Rosemarie Richards, Gilbertsville, for appellant.
John M. Muehl, District Attorney, Cooperstown (John F. Lambert of counsel), for respondent.
Before: Cardona, P.J., Mercure, Crew III, Peters and Carpinello, JJ., concur.
Defendant was charged in an indictment with assault in the second degree after he attacked another man with a screwdriver. He pleaded guilty to this charge and waived his right to appeal. Under the terms of the plea agreement, County Court agreed to sentence defendant to no more than five years in prison, to be followed by a three-year period of postrelease supervision. Following receipt of the presentence investigation report, County Court sentenced defendant to five years in prison, to be followed by the stated period of postrelease supervision.

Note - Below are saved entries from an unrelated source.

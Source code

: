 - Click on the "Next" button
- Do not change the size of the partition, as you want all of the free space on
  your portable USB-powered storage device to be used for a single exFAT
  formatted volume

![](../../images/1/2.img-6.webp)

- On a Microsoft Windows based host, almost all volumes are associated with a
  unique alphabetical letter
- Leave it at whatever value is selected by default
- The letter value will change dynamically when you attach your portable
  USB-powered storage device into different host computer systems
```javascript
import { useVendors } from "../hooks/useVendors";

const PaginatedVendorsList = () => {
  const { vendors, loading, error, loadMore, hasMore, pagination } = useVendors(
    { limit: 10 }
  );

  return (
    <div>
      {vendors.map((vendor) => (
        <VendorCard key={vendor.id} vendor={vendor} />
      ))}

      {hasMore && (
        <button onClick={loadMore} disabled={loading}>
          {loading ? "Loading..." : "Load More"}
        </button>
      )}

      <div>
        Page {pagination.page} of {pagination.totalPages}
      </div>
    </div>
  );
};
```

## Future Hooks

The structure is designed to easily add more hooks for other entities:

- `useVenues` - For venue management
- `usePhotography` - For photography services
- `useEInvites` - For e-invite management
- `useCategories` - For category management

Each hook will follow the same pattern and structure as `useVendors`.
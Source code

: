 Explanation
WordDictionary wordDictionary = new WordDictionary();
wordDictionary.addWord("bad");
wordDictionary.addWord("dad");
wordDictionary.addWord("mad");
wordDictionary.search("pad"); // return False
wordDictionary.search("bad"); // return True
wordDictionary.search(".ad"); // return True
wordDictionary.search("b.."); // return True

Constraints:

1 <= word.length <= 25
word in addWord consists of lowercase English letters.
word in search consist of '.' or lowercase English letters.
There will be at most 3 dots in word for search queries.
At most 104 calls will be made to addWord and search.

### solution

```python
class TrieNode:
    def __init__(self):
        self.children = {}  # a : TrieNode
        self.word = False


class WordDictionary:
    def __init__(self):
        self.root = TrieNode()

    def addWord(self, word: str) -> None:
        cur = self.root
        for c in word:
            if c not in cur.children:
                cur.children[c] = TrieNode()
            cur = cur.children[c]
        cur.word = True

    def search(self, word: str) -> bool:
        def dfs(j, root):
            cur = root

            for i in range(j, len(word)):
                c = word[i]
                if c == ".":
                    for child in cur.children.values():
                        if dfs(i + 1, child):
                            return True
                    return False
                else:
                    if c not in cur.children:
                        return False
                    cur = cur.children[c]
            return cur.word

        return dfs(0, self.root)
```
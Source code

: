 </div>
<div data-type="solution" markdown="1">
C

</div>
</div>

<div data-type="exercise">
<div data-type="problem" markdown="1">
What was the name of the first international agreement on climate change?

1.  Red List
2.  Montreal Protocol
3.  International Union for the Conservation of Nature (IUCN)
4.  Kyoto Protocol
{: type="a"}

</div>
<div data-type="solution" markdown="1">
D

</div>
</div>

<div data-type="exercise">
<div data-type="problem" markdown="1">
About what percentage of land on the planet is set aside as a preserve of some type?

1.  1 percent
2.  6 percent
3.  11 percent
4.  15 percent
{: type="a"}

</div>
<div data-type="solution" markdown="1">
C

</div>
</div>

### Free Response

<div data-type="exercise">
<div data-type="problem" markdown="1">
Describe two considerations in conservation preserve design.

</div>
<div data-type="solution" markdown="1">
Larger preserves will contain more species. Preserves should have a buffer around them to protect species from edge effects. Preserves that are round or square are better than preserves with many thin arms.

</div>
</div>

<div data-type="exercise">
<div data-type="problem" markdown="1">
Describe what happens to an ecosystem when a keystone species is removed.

He now appeals.
We affirm. Insofar as defendant neither moved to withdraw his plea nor to vacate the judgment of conviction, he has failed to preserve his challenge to the sufficiency of the plea allocution premised on County Court's alleged failure to make an adequate inquiry concerning his claim of self-defense ( see People v. Richardson, 275 AD2d 864, 865, lv denied 95 NY2d 937; People v. Greene, 274 AD2d 842, 843, lv denied 95 NY2d 963). In any event, the record discloses that County Court made a thorough inquiry regarding the self-defense claim and ascertained that defendant knowingly waived it as part of the plea agreement ( see e.g. People v. Moore, 270 AD2d 715, lv denied 95 NY2d 800). Furthermore, defendant's entry of a knowing, voluntary and intelligent plea and waiver of the right to appeal precludes him from challenging the severity of the sentence ( see People v. Clow, 10 AD3d 803, 804).
Ordered that the judgment is affirmed.